100 Days of Positive

I attended LDS Storymakers 2012 from Thursday to Saturday of last week. It was a very revealing experience. I learned a lot about my writing/craft and myself.  I will sum up what happened

Thursday was boot camp, which means it was 5 hours or so of intense workshopping. Five of us gathered around a table with a ‘pro’, each of us with our first 15 pages of our project. We read aloud while our tablemates read along, and then gave instant feedback.

My table had some very fine writers. I read last and it was clear everyone really enjoyed the first 2 chapters of Beat. Really a lot. Feedback was on very discrete issues. I was assured it was remarkably good, intense, and had great potential. Deron Fraley, our table’s ‘pro’, was extremely complimentary and I am grateful that I had a chance to meet and get to know such a good guy with obviously excellent taste.

Thursday was a great day and I felt more validated as a needy writer than I had in quite some time.

Friday I had a pitch session with Kirk Shaw of Covenant Communications. I’d never done one of these things before, so you would think I would prepare more or differently. I actually went to see The Avengers on Thursday night, getting home at 3AM, without having my pitch polished yet. I spent the next couple of hours making sure I felt good about it, then caught about 3 hours of sleep.

I made it to the pitch session right on time and had a nice visit with Kirk. I’d first met him two years before at the 2010 Storymakers conference and we’d hit it off pretty well. This is because he’s extremely good people and it would be impossible not to like a guy who loves good stories as much as he does.

I pitched Servant of the King to Kirk and he asked me to send him a full manuscript.
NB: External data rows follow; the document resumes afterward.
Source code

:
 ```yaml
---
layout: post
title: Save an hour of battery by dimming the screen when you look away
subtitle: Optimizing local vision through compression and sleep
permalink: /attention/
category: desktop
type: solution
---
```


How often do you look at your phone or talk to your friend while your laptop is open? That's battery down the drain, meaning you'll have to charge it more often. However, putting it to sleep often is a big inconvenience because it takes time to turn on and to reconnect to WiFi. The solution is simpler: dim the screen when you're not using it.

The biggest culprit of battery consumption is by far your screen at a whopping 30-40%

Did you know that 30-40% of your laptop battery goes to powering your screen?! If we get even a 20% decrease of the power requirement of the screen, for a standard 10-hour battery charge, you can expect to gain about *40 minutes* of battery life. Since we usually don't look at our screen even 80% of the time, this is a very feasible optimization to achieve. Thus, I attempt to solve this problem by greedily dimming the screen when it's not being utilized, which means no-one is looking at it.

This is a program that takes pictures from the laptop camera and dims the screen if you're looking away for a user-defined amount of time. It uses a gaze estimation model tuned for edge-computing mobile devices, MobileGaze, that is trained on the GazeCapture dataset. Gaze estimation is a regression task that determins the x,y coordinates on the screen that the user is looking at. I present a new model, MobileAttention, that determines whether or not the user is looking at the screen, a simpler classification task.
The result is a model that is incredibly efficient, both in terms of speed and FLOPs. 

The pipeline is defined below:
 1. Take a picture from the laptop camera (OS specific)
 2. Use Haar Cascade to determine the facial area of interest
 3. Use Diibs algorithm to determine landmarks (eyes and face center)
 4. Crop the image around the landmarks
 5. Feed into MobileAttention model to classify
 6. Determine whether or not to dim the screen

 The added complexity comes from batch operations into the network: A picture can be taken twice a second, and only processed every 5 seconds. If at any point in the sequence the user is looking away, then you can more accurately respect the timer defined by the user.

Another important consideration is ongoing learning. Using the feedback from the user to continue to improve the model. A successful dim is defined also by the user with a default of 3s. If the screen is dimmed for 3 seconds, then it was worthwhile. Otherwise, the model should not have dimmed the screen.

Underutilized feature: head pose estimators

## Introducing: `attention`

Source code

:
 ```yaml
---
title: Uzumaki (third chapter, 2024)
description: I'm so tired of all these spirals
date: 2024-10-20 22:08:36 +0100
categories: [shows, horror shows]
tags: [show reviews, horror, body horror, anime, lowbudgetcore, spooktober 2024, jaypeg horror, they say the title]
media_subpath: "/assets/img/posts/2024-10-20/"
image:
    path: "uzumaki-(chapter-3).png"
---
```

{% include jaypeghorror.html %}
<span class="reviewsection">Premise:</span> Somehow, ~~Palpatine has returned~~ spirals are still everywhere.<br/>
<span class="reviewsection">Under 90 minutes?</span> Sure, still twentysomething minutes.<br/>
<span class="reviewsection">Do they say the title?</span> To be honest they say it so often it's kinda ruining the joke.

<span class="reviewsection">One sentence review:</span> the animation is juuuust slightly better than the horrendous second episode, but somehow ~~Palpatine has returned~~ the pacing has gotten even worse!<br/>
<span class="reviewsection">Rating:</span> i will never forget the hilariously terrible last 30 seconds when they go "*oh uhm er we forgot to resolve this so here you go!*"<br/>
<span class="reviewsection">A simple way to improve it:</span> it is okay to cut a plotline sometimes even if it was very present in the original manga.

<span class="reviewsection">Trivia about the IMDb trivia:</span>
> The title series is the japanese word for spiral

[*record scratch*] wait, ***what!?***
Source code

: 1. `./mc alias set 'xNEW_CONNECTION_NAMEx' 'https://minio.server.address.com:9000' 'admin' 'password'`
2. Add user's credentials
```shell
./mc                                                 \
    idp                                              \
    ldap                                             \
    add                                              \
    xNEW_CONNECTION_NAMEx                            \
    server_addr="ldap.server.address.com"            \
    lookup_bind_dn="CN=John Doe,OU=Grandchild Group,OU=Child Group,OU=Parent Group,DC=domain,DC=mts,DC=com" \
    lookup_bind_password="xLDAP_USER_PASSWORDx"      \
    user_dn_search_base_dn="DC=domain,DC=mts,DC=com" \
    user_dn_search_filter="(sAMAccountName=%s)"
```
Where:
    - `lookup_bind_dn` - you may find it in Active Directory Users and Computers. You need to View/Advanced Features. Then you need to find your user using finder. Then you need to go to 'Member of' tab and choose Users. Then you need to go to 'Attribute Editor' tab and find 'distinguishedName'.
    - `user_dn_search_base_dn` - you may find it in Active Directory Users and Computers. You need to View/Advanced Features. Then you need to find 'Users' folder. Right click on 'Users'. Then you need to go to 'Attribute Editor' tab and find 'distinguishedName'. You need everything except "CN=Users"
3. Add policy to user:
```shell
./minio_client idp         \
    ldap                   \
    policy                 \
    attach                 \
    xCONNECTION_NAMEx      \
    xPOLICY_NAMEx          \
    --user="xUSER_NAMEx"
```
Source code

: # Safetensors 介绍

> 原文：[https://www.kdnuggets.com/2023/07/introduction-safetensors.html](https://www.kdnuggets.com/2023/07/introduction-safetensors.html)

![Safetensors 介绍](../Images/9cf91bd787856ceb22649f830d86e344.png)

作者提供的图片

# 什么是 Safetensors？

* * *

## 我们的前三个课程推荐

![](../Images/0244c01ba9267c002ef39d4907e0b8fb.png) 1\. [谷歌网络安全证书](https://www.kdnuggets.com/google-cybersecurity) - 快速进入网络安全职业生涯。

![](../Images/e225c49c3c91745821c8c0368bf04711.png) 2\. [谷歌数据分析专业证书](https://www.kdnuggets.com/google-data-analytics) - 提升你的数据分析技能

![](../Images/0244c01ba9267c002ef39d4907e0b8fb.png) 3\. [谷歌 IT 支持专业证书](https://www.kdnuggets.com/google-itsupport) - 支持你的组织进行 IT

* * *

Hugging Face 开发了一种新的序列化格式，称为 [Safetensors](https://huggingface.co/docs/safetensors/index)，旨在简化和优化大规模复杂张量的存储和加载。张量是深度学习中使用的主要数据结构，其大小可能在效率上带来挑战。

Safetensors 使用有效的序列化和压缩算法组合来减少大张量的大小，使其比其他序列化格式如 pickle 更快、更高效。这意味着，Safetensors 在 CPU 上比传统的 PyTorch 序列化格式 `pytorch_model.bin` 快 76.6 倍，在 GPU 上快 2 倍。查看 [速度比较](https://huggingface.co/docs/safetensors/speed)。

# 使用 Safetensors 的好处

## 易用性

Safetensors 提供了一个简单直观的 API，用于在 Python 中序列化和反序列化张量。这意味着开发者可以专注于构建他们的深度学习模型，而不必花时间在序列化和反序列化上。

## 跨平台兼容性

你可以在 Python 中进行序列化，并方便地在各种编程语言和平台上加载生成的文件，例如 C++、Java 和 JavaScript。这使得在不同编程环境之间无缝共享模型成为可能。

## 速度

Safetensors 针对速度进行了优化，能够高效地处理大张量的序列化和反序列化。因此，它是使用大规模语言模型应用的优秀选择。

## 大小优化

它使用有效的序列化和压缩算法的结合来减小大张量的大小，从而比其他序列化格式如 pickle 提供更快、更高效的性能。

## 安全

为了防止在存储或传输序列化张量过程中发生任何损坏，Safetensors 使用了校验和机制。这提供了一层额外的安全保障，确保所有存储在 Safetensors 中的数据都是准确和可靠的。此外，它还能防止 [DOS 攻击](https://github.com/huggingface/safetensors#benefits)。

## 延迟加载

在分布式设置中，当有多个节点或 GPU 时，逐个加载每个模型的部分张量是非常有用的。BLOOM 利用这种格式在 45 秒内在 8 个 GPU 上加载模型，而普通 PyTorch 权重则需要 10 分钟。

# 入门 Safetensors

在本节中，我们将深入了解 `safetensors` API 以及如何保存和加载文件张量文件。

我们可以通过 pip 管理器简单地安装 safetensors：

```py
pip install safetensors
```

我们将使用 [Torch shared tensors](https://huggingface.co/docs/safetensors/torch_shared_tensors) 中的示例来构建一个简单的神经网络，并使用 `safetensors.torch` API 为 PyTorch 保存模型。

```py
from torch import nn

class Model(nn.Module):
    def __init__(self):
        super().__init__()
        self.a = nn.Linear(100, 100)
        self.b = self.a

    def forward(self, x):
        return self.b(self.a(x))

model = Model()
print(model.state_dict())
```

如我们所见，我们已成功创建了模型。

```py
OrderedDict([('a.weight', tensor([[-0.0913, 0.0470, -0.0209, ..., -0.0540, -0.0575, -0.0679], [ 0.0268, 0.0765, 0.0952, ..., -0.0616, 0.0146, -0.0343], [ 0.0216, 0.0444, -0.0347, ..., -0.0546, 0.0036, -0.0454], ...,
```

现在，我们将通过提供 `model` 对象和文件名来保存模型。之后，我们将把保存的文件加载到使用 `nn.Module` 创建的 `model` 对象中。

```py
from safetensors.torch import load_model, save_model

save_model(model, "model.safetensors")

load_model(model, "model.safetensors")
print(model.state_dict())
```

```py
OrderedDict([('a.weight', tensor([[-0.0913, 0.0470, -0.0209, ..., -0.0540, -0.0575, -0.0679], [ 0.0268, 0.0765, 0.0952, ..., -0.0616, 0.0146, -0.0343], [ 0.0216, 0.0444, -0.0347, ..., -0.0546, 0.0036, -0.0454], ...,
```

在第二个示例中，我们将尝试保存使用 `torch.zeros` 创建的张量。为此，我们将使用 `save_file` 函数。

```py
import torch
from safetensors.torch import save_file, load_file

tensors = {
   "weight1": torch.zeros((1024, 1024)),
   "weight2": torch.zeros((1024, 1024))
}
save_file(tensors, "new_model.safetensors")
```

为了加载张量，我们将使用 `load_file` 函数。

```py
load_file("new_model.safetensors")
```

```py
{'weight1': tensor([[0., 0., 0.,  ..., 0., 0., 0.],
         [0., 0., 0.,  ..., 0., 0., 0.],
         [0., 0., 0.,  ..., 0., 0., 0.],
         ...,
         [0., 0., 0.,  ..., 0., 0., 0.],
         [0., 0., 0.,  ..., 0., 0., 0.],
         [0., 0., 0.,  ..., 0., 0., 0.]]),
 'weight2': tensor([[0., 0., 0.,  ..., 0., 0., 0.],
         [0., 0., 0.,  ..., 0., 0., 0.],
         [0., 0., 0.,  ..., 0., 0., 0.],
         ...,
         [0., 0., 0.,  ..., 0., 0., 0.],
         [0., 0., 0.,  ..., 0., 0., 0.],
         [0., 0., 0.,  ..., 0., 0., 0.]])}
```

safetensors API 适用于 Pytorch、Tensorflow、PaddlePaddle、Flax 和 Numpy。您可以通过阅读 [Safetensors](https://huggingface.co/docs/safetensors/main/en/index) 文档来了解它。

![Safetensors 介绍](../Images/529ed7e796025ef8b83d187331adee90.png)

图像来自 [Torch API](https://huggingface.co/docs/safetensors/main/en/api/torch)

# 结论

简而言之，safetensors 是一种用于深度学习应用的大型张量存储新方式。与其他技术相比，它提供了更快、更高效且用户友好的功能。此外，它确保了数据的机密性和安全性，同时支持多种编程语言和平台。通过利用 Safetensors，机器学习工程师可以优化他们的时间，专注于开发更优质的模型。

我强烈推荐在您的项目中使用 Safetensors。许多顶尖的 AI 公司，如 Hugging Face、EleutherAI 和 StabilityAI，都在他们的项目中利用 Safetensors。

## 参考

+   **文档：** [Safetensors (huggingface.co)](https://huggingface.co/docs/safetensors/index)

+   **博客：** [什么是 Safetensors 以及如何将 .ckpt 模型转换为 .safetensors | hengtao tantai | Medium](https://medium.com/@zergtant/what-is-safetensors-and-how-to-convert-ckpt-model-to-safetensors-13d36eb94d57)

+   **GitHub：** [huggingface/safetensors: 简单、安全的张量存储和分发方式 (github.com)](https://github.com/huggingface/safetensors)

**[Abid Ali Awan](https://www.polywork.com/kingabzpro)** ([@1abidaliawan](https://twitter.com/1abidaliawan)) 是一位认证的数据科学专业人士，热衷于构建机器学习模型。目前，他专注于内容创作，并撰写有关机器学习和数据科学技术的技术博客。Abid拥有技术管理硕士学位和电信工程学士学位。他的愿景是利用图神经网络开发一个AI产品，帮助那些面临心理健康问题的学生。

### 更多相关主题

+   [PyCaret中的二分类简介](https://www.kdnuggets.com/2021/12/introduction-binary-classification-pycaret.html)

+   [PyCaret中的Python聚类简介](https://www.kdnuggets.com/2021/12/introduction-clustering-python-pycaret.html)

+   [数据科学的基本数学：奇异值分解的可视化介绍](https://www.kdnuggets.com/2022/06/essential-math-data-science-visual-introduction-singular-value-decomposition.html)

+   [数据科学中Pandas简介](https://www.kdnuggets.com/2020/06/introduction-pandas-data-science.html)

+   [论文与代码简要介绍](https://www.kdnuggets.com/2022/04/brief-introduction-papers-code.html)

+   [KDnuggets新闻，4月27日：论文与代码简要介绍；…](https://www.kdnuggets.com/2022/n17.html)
Over the moon didn’t even begin to describe how I felt. Two days in a row of people showing actual interest in my work as a writer. I was no longer working unnoticed. It felt like this was my conference, my year.

My beloved, dear, wonderful, supportive wife was right there with me. I love her so much for being so transparent in her belief that it was about time her husband got some appreciation. I have no idea what I would be without her, but I am sure I would not like it. I can see this woman going to bat for me for eternity and that image stirs me.

Saturday would be the announcement of the chapter contest winners. I had entered twice, with Beat and with The Cabin. I had worked hard on them and felt particularly good about The Cabin’s entry.

I didn’t even place. I had to tell myself all that morning before the announcement that it would be fine if I didn’t win or even place. I could handle it.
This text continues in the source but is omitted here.